Tune in to hear Tristan’s thoughts on the future of data and how shared frameworks can drive faster, smarter insights—and read on for deeper analysis into five highlights from the episode.

AI as a Thought Partner: Shrinking the Gap Between Curiosity and Insight

“What is the distance between curiosity and result? And if you can shrink that time, then you can non-linearly change the outputs of any analytical system... You move even one level of abstraction up and AI becomes a thought partner. You start to be able to ask it not just what questions… you can ask it why questions.”

For analysts, AI as a “thought partner” allows them to approach data as a dialogue rather than a series of technical tasks. This reduces the lag between asking questions and receiving actionable insights, making it possible to engage in deeper real-time analysis. The ability to explore the “why” opens opportunities to explore patterns, anomalies, and root causes in data.

Open Table Formats: A Path to Seamless Data Sharing

"I think the biggest thing happening in data right now is open table formats and the catalogs behind them. The fundamental shift here is that the total spend on data infrastructure has risen significantly… As spending and market division increase, teams often find themselves stuck on different sides of a company’s data infrastructure, with limited control over spending or collaboration. So the obvious solution becomes, ‘Why don’t we all store our data in S3 in a common format, so every platform can read from the same data?’

Tristan believes that open data formats are the most interesting trend today in data; allowing every platform to read from the same data.

dbt’s Growing Role in Powering AI Workloads

"It's very hard for me to look at the top line numbers and say, this percentage of people are using dbt for this thing versus that thing... We did a survey early in the year and asked, does dbt power downstream AI workloads? There were two answers that were essentially yes—one was yes today, and the other was we will be in the next 12 months. So, the sum of those yes and yes in the near term was 55%, which I was quite surprised by.”

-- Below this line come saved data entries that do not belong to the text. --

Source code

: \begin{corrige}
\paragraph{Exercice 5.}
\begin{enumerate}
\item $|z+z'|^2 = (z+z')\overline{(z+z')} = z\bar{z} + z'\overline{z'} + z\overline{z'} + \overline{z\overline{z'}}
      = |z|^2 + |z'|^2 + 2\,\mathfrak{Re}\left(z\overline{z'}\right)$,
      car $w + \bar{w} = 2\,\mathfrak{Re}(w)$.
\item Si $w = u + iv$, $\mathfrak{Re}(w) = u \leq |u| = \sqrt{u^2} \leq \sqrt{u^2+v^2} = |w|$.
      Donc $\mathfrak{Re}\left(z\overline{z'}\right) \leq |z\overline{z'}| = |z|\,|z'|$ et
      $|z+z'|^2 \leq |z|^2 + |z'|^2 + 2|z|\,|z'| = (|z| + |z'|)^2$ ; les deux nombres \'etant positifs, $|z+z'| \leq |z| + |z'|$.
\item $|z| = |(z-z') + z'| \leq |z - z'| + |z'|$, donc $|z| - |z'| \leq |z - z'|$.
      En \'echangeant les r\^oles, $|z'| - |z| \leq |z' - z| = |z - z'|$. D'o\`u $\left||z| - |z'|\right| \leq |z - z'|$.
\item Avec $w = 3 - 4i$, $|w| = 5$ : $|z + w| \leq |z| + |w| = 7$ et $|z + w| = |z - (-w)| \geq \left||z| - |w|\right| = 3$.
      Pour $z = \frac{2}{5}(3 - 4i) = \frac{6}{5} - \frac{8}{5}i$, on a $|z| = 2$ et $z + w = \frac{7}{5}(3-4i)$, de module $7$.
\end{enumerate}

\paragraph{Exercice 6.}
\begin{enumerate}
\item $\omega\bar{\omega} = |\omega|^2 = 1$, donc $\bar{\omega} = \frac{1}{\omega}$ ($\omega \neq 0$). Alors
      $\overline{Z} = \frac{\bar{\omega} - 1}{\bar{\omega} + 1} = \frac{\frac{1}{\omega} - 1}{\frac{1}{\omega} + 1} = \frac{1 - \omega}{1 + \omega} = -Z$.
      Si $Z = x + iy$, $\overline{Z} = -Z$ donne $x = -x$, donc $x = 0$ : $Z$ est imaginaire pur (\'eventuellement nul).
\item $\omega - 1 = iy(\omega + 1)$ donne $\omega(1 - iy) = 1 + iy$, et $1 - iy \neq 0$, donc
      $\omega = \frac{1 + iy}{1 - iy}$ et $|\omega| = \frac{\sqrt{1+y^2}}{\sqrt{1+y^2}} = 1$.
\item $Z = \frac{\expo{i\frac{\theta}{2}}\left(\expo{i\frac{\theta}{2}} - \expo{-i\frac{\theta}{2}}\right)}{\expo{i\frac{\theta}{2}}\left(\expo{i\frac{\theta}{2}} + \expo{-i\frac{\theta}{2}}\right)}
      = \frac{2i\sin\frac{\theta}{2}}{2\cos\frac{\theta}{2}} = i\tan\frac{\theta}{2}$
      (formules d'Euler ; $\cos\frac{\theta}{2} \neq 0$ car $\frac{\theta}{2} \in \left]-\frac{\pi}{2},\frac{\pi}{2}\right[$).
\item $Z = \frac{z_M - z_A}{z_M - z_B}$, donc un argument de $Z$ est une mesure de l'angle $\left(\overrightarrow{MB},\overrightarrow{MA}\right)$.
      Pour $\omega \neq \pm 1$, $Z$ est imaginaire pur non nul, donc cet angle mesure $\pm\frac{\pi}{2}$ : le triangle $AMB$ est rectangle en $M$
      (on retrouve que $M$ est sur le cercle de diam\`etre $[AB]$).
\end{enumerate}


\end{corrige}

As dbt gains popularity, data engineers are applying it to feature engineering, a core step in machine learning, bridging the gap between traditional analytics and AI. This trend highlights dbt’s flexibility and appeal, not only for data transformation but also as a key component in preparing data for AI-driven insights. For data teams, dbt’s role in AI workloads opens up new possibilities, allowing them to manage both analytics and machine learning processes with one tool. This integration means more streamlined workflows, easier collaboration, and a consistent approach to data preparation across functions, making dbt a powerful ally in modern, AI-enabled data ecosystems.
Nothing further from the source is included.